▶ _Work order_
Ignoring every picture, transcribe the data in full as it stands.

▶ _Supplied entries_
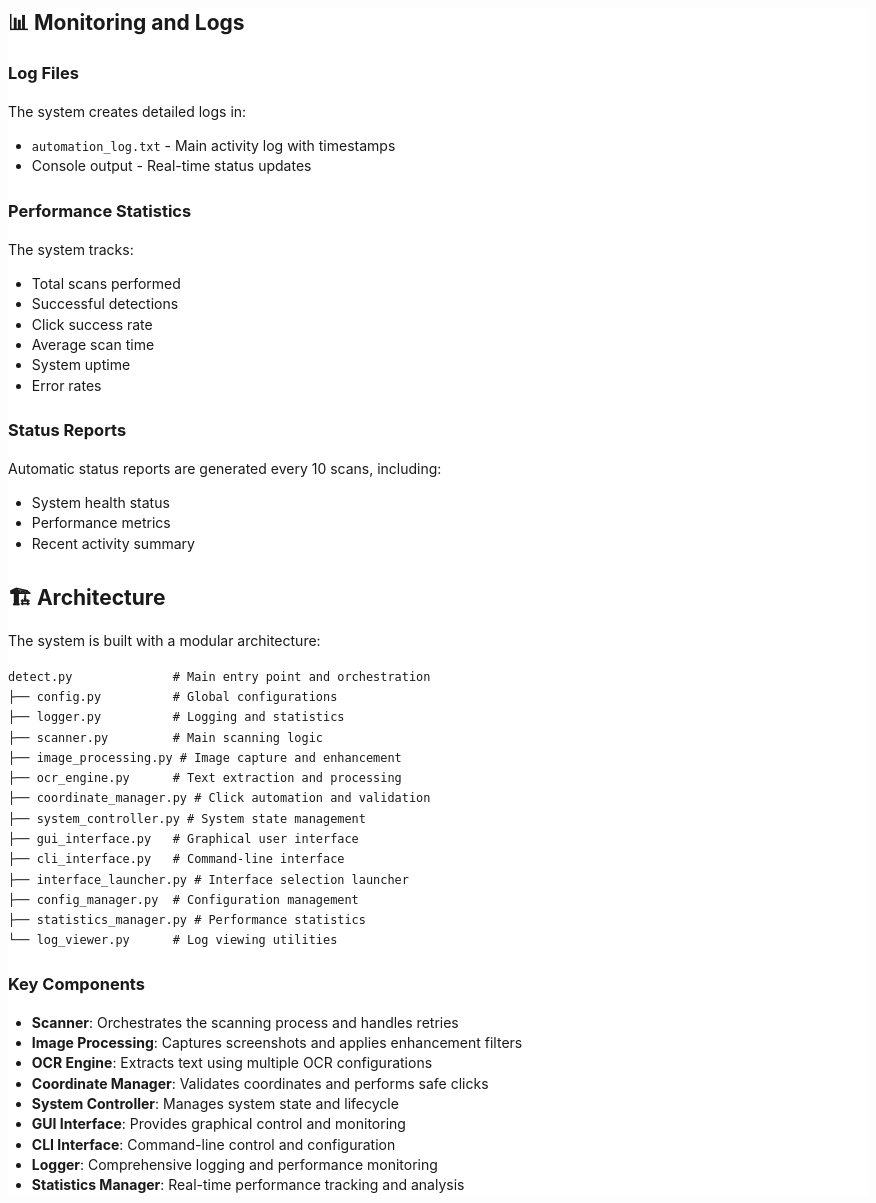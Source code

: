 ## 📊 Monitoring and Logs

### Log Files

The system creates detailed logs in:
- `automation_log.txt` - Main activity log with timestamps
- Console output - Real-time status updates

### Performance Statistics

The system tracks:
- Total scans performed
- Successful detections
- Click success rate
- Average scan time
- System uptime
- Error rates

### Status Reports

Automatic status reports are generated every 10 scans, including:
- System health status
- Performance metrics
- Recent activity summary

## 🏗️ Architecture

The system is built with a modular architecture:

```
detect.py              # Main entry point and orchestration
├── config.py          # Global configurations
├── logger.py          # Logging and statistics
├── scanner.py         # Main scanning logic
├── image_processing.py # Image capture and enhancement
├── ocr_engine.py      # Text extraction and processing
├── coordinate_manager.py # Click automation and validation
├── system_controller.py # System state management
├── gui_interface.py   # Graphical user interface
├── cli_interface.py   # Command-line interface
├── interface_launcher.py # Interface selection launcher
├── config_manager.py  # Configuration management
├── statistics_manager.py # Performance statistics
└── log_viewer.py      # Log viewing utilities
```

### Key Components

- **Scanner**: Orchestrates the scanning process and handles retries
- **Image Processing**: Captures screenshots and applies enhancement filters
- **OCR Engine**: Extracts text using multiple OCR configurations
- **Coordinate Manager**: Validates coordinates and performs safe clicks
- **System Controller**: Manages system state and lifecycle
- **GUI Interface**: Provides graphical control and monitoring
- **CLI Interface**: Command-line control and configuration
- **Logger**: Comprehensive logging and performance monitoring
- **Statistics Manager**: Real-time performance tracking and analysis
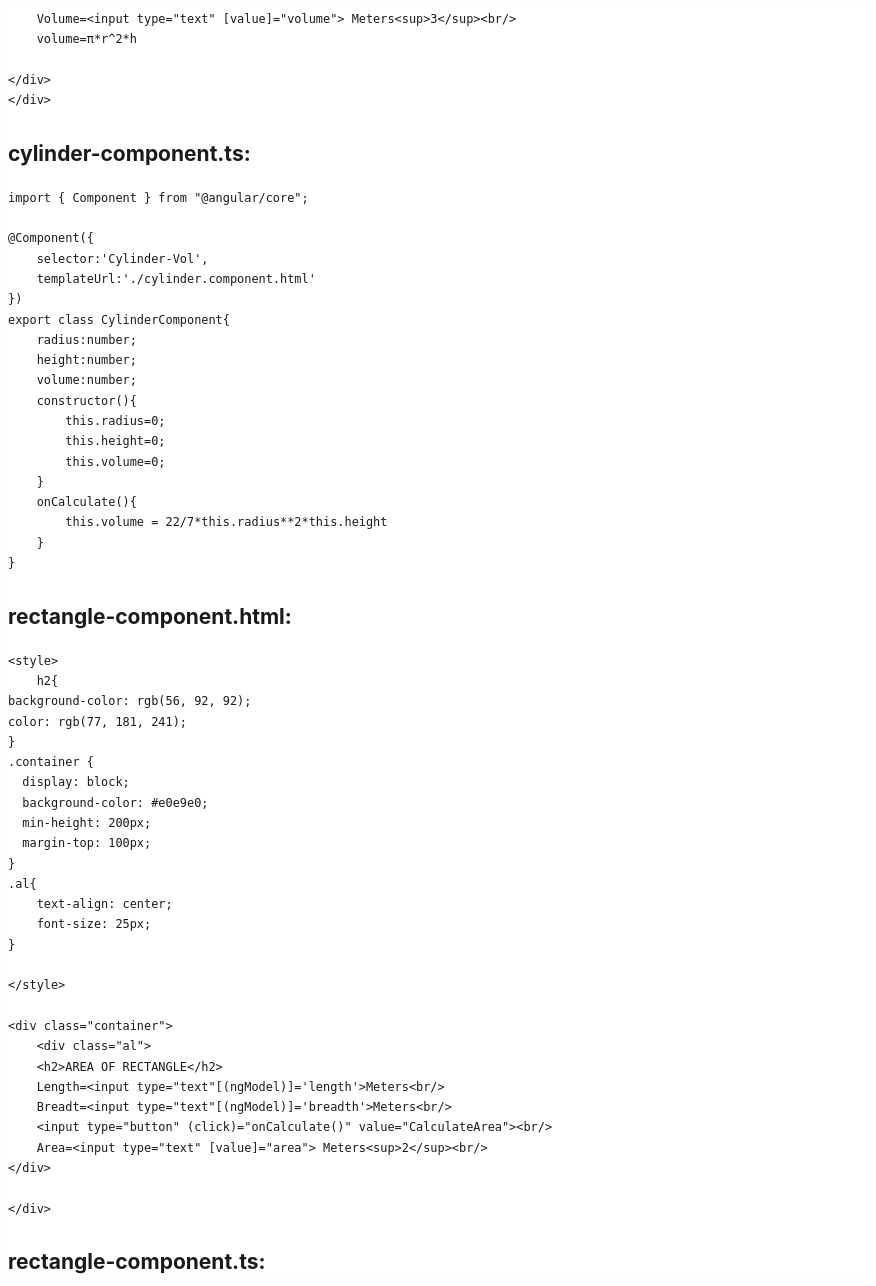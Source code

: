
 ```
    Volume=<input type="text" [value]="volume"> Meters<sup>3</sup><br/>
    volume=π*r^2*h

</div>
</div>
```
## cylinder-component.ts:
```
import { Component } from "@angular/core";

@Component({
    selector:'Cylinder-Vol',
    templateUrl:'./cylinder.component.html'
})
export class CylinderComponent{
    radius:number;
    height:number;
    volume:number;
    constructor(){
        this.radius=0;
        this.height=0;
        this.volume=0;
    }
    onCalculate(){
        this.volume = 22/7*this.radius**2*this.height
    }
}
```
## rectangle-component.html:
```
<style>
    h2{
background-color: rgb(56, 92, 92);
color: rgb(77, 181, 241);
}
.container {
  display: block;
  background-color: #e0e9e0;
  min-height: 200px;
  margin-top: 100px;
}
.al{
    text-align: center;
    font-size: 25px;
}

</style>

<div class="container">
    <div class="al">
    <h2>AREA OF RECTANGLE</h2>
    Length=<input type="text"[(ngModel)]='length'>Meters<br/>
    Breadt=<input type="text"[(ngModel)]='breadth'>Meters<br/>
    <input type="button" (click)="onCalculate()" value="CalculateArea"><br/>
    Area=<input type="text" [value]="area"> Meters<sup>2</sup><br/>
</div>

</div>
```
## rectangle-component.ts:
```
```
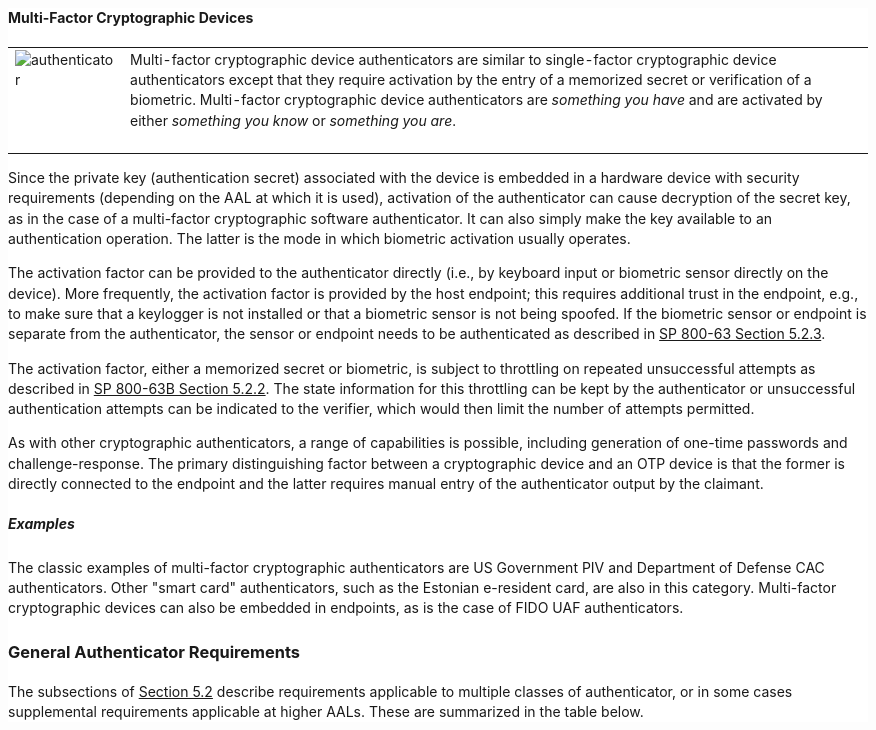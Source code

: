 #### Multi-Factor Cryptographic Devices

<div class="text-left" markdown="1">
  <table style="width:100%">
    <tr>
      <td>
        <img src="sp800-63b/media/Multi-factor-crypto-device.png" alt="authenticator" style="width: 100px;height: 100px;min-width:100px;min-height:100px;">
      </td>
      <td>
        Multi-factor cryptographic device authenticators are similar to single-factor cryptographic device authenticators except that they require activation by the entry of a memorized secret or verification of a biometric. Multi-factor cryptographic device authenticators are <i>something you have</i> and are activated by either <i>something you know</i> or <i>something you are</i>.
      </td>
    </tr>
  </table>
</div>


Since the private key (authentication secret) associated with the device is embedded in a hardware device with security requirements (depending on the AAL at which it is used), activation of the authenticator can cause decryption of the secret key, as in the case of a multi-factor cryptographic software authenticator. It can also simply make the key available to an authentication operation. The latter is the mode in which biometric activation usually operates.

The activation factor can be provided to the authenticator directly (i.e., by keyboard input or biometric sensor directly on the device). More frequently, the activation factor is provided by the host endpoint; this requires additional trust in the endpoint, e.g., to make sure that a keylogger is not installed or that a biometric sensor is not being spoofed. If the biometric sensor or endpoint is separate from the authenticator, the sensor or endpoint needs to be authenticated as described in [SP 800-63 Section 5.2.3](https://pages.nist.gov/800-63-3/sp800-63b.html#biometric_use).

The activation factor, either a memorized secret or biometric, is subject to throttling on repeated unsuccessful attempts as described in [SP 800-63B Section 5.2.2](https://pages.nist.gov/800-63-3/sp800-63b.html#throttle). The state information for this throttling can be kept by the authenticator or unsuccessful authentication attempts can be indicated to the verifier, which would then limit the number of attempts permitted.

As with other cryptographic authenticators, a range of capabilities is possible, including generation of one-time passwords and challenge-response. The primary distinguishing factor between a cryptographic device and an OTP device is that the former is directly connected to the endpoint and the latter requires manual entry of the authenticator output by the claimant.

##### Examples

The classic examples of multi-factor cryptographic authenticators are US Government PIV and Department of Defense CAC authenticators. Other "smart card" authenticators, such as the Estonian e-resident card, are also in this category. Multi-factor cryptographic devices can also be embedded in endpoints, as is the case of FIDO UAF authenticators.

### General Authenticator Requirements

The subsections of [Section 5.2](https://pages.nist.gov/800-63-3/sp800-63b.html#52-general-authenticator-requirements) describe requirements applicable to multiple classes of authenticator, or in some cases supplemental requirements applicable at higher AALs. These are summarized in the table below.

▶ _Response box_
Source code

: ## 📊 Monitoring and Logs

### Log Files

The system creates detailed logs in:
- `automation_log.txt` - Main activity log with timestamps
- Console output - Real-time status updates

### Performance Statistics

The system tracks:
- Total scans performed
- Successful detections
- Click success rate
- Average scan time
- System uptime
- Error rates

### Status Reports

Automatic status reports are generated every 10 scans, including:
- System health status
- Performance metrics
- Recent activity summary

## 🏗️ Architecture

The system is built with a modular architecture:

```
detect.py              # Main entry point and orchestration
├── config.py          # Global configurations
├── logger.py          # Logging and statistics
├── scanner.py         # Main scanning logic
├── image_processing.py # Image capture and enhancement
├── ocr_engine.py      # Text extraction and processing
├── coordinate_manager.py # Click automation and validation
├── system_controller.py # System state management
├── gui_interface.py   # Graphical user interface
├── cli_interface.py   # Command-line interface
├── interface_launcher.py # Interface selection launcher
├── config_manager.py  # Configuration management
├── statistics_manager.py # Performance statistics
└── log_viewer.py      # Log viewing utilities
```

### Key Components

- **Scanner**: Orchestrates the scanning process and handles retries
- **Image Processing**: Captures screenshots and applies enhancement filters
- **OCR Engine**: Extracts text using multiple OCR configurations
- **Coordinate Manager**: Validates coordinates and performs safe clicks
- **System Controller**: Manages system state and lifecycle
- **GUI Interface**: Provides graphical control and monitoring
- **CLI Interface**: Command-line control and configuration
- **Logger**: Comprehensive logging and performance monitoring
- **Statistics Manager**: Real-time performance tracking and analysis
Source code

:
 ```
    Volume=<input type="text" [value]="volume"> Meters<sup>3</sup><br/>
    volume=π*r^2*h

</div>
</div>
```
## cylinder-component.ts:
```
import { Component } from "@angular/core";

@Component({
    selector:'Cylinder-Vol',
    templateUrl:'./cylinder.component.html'
})
export class CylinderComponent{
    radius:number;
    height:number;
    volume:number;
    constructor(){
        this.radius=0;
        this.height=0;
        this.volume=0;
    }
    onCalculate(){
        this.volume = 22/7*this.radius**2*this.height
    }
}
```
## rectangle-component.html:
```
<style>
    h2{
background-color: rgb(56, 92, 92);
color: rgb(77, 181, 241);
}
.container {
  display: block;
  background-color: #e0e9e0;
  min-height: 200px;
  margin-top: 100px;
}
.al{
    text-align: center;
    font-size: 25px;
}

</style>

<div class="container">
    <div class="al">
    <h2>AREA OF RECTANGLE</h2>
    Length=<input type="text"[(ngModel)]='length'>Meters<br/>
    Breadt=<input type="text"[(ngModel)]='breadth'>Meters<br/>
    <input type="button" (click)="onCalculate()" value="CalculateArea"><br/>
    Area=<input type="text" [value]="area"> Meters<sup>2</sup><br/>
</div>

</div>
```
## rectangle-component.ts:
```
```
Source code

: #### Multi-Factor Cryptographic Devices

<div class="text-left" markdown="1">
  <table style="width:100%">
    <tr>
      <td>
        <img src="sp800-63b/media/Multi-factor-crypto-device.png" alt="authenticator" style="width: 100px;height: 100px;min-width:100px;min-height:100px;">
      </td>
      <td>
        Multi-factor cryptographic device authenticators are similar to single-factor cryptographic device authenticators except that they require activation by the entry of a memorized secret or verification of a biometric. Multi-factor cryptographic device authenticators are <i>something you have</i> and are activated by either <i>something you know</i> or <i>something you are</i>.
      </td>
    </tr>
  </table>
</div>


Since the private key (authentication secret) associated with the device is embedded in a hardware device with security requirements (depending on the AAL at which it is used), activation of the authenticator can cause decryption of the secret key, as in the case of a multi-factor cryptographic software authenticator. It can also simply make the key available to an authentication operation. The latter is the mode in which biometric activation usually operates.

The activation factor can be provided to the authenticator directly (i.e., by keyboard input or biometric sensor directly on the device). More frequently, the activation factor is provided by the host endpoint; this requires additional trust in the endpoint, e.g., to make sure that a keylogger is not installed or that a biometric sensor is not being spoofed. If the biometric sensor or endpoint is separate from the authenticator, the sensor or endpoint needs to be authenticated as described in [SP 800-63 Section 5.2.3](https://pages.nist.gov/800-63-3/sp800-63b.html#biometric_use).

The activation factor, either a memorized secret or biometric, is subject to throttling on repeated unsuccessful attempts as described in [SP 800-63B Section 5.2.2](https://pages.nist.gov/800-63-3/sp800-63b.html#throttle). The state information for this throttling can be kept by the authenticator or unsuccessful authentication attempts can be indicated to the verifier, which would then limit the number of attempts permitted.

As with other cryptographic authenticators, a range of capabilities is possible, including generation of one-time passwords and challenge-response. The primary distinguishing factor between a cryptographic device and an OTP device is that the former is directly connected to the endpoint and the latter requires manual entry of the authenticator output by the claimant.

##### Examples

The classic examples of multi-factor cryptographic authenticators are US Government PIV and Department of Defense CAC authenticators. Other "smart card" authenticators, such as the Estonian e-resident card, are also in this category. Multi-factor cryptographic devices can also be embedded in endpoints, as is the case of FIDO UAF authenticators.

### General Authenticator Requirements

The subsections of [Section 5.2](https://pages.nist.gov/800-63-3/sp800-63b.html#52-general-authenticator-requirements) describe requirements applicable to multiple classes of authenticator, or in some cases supplemental requirements applicable at higher AALs. These are summarized in the table below.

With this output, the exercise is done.